• **Problem description**:
Nothing in the records below should be altered in the copy, although the pictures must be left out.
Extracted records START
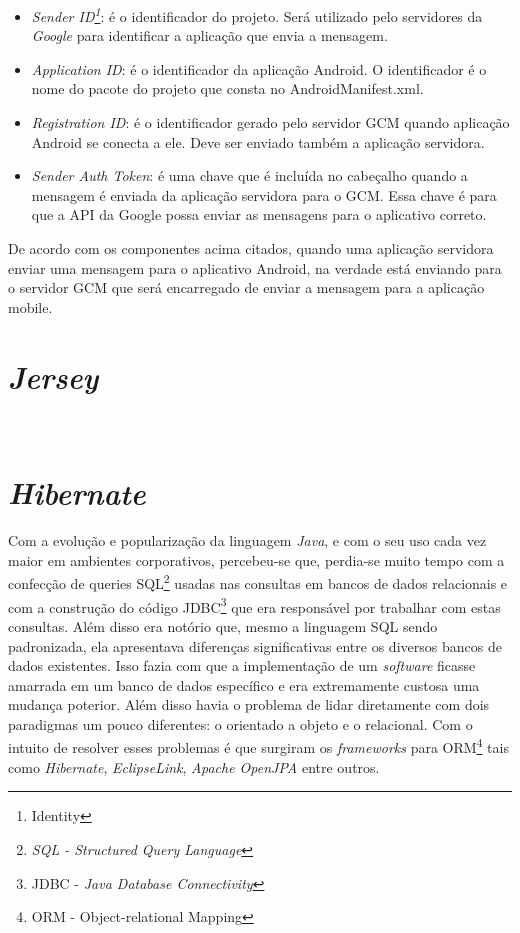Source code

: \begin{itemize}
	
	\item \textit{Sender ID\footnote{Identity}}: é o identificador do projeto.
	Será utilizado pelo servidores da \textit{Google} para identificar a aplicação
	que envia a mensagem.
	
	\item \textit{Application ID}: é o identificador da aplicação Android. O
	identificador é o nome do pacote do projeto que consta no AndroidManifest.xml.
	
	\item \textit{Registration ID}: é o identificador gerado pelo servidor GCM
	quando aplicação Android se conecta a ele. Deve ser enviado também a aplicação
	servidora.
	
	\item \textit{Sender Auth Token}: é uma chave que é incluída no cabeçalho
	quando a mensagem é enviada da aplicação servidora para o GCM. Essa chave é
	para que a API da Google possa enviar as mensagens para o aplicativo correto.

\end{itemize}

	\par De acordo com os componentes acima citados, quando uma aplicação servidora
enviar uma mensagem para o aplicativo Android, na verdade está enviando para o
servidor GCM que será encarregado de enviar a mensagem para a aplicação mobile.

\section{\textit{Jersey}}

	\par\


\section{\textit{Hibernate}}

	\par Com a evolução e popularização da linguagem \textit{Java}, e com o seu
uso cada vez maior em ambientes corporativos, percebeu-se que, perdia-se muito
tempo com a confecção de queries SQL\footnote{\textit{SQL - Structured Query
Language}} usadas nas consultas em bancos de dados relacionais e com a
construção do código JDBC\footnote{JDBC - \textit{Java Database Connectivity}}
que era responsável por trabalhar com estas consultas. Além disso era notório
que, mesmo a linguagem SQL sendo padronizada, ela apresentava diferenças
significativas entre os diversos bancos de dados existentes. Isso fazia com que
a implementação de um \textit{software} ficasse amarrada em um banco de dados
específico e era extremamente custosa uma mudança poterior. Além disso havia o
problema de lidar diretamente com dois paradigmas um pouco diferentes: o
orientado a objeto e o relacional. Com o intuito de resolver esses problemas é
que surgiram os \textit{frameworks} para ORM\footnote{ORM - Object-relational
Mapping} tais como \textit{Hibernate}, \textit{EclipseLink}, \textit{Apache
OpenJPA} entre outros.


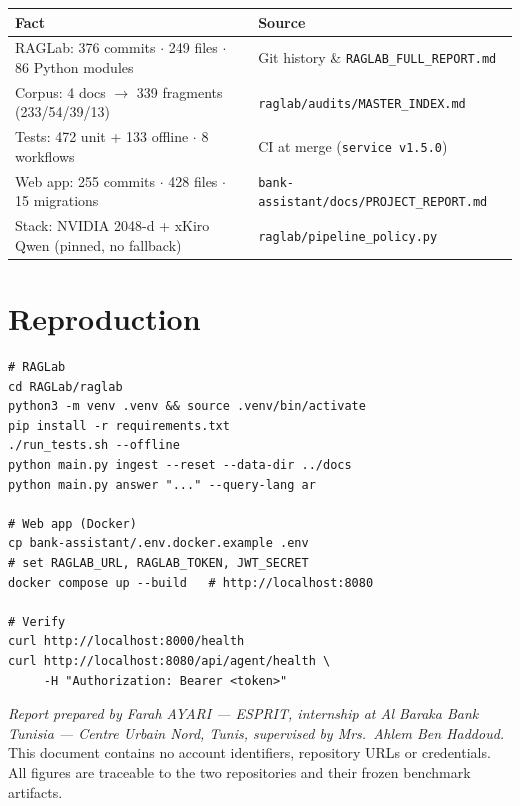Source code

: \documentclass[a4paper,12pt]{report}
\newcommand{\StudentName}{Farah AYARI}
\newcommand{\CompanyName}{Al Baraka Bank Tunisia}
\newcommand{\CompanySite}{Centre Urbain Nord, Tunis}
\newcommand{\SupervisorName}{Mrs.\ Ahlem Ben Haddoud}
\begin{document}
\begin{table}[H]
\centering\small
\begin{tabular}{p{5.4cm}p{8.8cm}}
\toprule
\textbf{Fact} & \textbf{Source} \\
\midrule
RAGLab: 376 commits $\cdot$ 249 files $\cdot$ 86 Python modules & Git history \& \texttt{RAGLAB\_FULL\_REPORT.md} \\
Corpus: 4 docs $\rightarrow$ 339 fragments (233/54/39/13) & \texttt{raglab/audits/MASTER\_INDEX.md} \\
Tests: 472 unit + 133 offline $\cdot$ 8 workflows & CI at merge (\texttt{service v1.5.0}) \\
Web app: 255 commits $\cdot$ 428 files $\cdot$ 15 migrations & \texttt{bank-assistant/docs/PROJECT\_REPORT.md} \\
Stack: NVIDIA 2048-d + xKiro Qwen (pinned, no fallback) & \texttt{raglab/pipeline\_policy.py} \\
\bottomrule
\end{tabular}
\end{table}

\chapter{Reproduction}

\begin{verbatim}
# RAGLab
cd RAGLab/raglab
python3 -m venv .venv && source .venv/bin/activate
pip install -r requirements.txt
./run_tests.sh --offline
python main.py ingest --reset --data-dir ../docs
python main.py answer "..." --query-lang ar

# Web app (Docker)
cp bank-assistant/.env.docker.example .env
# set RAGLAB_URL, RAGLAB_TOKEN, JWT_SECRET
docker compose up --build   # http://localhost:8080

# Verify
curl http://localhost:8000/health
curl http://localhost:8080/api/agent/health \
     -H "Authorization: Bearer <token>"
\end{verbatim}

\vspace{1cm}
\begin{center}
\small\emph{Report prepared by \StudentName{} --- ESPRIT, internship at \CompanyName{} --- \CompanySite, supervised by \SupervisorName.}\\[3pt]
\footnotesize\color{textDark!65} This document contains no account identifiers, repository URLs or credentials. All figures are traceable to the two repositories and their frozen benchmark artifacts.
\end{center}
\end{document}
Extracted records END
• **Your solution**:
Source code

: \begin{itemize}
	
	\item \textit{Sender ID\footnote{Identity}}: é o identificador do projeto.
	Será utilizado pelo servidores da \textit{Google} para identificar a aplicação
	que envia a mensagem.
	
	\item \textit{Application ID}: é o identificador da aplicação Android. O
	identificador é o nome do pacote do projeto que consta no AndroidManifest.xml.
	
	\item \textit{Registration ID}: é o identificador gerado pelo servidor GCM
	quando aplicação Android se conecta a ele. Deve ser enviado também a aplicação
	servidora.
	
	\item \textit{Sender Auth Token}: é uma chave que é incluída no cabeçalho
	quando a mensagem é enviada da aplicação servidora para o GCM. Essa chave é
	para que a API da Google possa enviar as mensagens para o aplicativo correto.

\end{itemize}

	\par De acordo com os componentes acima citados, quando uma aplicação servidora
enviar uma mensagem para o aplicativo Android, na verdade está enviando para o
servidor GCM que será encarregado de enviar a mensagem para a aplicação mobile.

\section{\textit{Jersey}}

	\par\


\section{\textit{Hibernate}}

	\par Com a evolução e popularização da linguagem \textit{Java}, e com o seu
uso cada vez maior em ambientes corporativos, percebeu-se que, perdia-se muito
tempo com a confecção de queries SQL\footnote{\textit{SQL - Structured Query
Language}} usadas nas consultas em bancos de dados relacionais e com a
construção do código JDBC\footnote{JDBC - \textit{Java Database Connectivity}}
que era responsável por trabalhar com estas consultas. Além disso era notório
que, mesmo a linguagem SQL sendo padronizada, ela apresentava diferenças
significativas entre os diversos bancos de dados existentes. Isso fazia com que
a implementação de um \textit{software} ficasse amarrada em um banco de dados
específico e era extremamente custosa uma mudança poterior. Além disso havia o
problema de lidar diretamente com dois paradigmas um pouco diferentes: o
orientado a objeto e o relacional. Com o intuito de resolver esses problemas é
que surgiram os \textit{frameworks} para ORM\footnote{ORM - Object-relational
Mapping} tais como \textit{Hibernate}, \textit{EclipseLink}, \textit{Apache
OpenJPA} entre outros.


Source code

: \documentclass[a4paper,12pt]{report}
\newcommand{\StudentName}{Farah AYARI}
\newcommand{\CompanyName}{Al Baraka Bank Tunisia}
\newcommand{\CompanySite}{Centre Urbain Nord, Tunis}
\newcommand{\SupervisorName}{Mrs.\ Ahlem Ben Haddoud}
\begin{document}
\begin{table}[H]
\centering\small
\begin{tabular}{p{5.4cm}p{8.8cm}}
\toprule
\textbf{Fact} & \textbf{Source} \\
\midrule
RAGLab: 376 commits $\cdot$ 249 files $\cdot$ 86 Python modules & Git history \& \texttt{RAGLAB\_FULL\_REPORT.md} \\
Corpus: 4 docs $\rightarrow$ 339 fragments (233/54/39/13) & \texttt{raglab/audits/MASTER\_INDEX.md} \\
Tests: 472 unit + 133 offline $\cdot$ 8 workflows & CI at merge (\texttt{service v1.5.0}) \\
Web app: 255 commits $\cdot$ 428 files $\cdot$ 15 migrations & \texttt{bank-assistant/docs/PROJECT\_REPORT.md} \\
Stack: NVIDIA 2048-d + xKiro Qwen (pinned, no fallback) & \texttt{raglab/pipeline\_policy.py} \\
\bottomrule
\end{tabular}
\end{table}

\chapter{Reproduction}

\begin{verbatim}
# RAGLab
cd RAGLab/raglab
python3 -m venv .venv && source .venv/bin/activate
pip install -r requirements.txt
./run_tests.sh --offline
python main.py ingest --reset --data-dir ../docs
python main.py answer "..." --query-lang ar

# Web app (Docker)
cp bank-assistant/.env.docker.example .env
# set RAGLAB_URL, RAGLAB_TOKEN, JWT_SECRET
docker compose up --build   # http://localhost:8080

# Verify
curl http://localhost:8000/health
curl http://localhost:8080/api/agent/health \
     -H "Authorization: Bearer <token>"
\end{verbatim}

\vspace{1cm}
\begin{center}
\small\emph{Report prepared by \StudentName{} --- ESPRIT, internship at \CompanyName{} --- \CompanySite, supervised by \SupervisorName.}\\[3pt]
\footnotesize\color{textDark!65} This document contains no account identifiers, repository URLs or credentials. All figures are traceable to the two repositories and their frozen benchmark artifacts.
\end{center}
\end{document}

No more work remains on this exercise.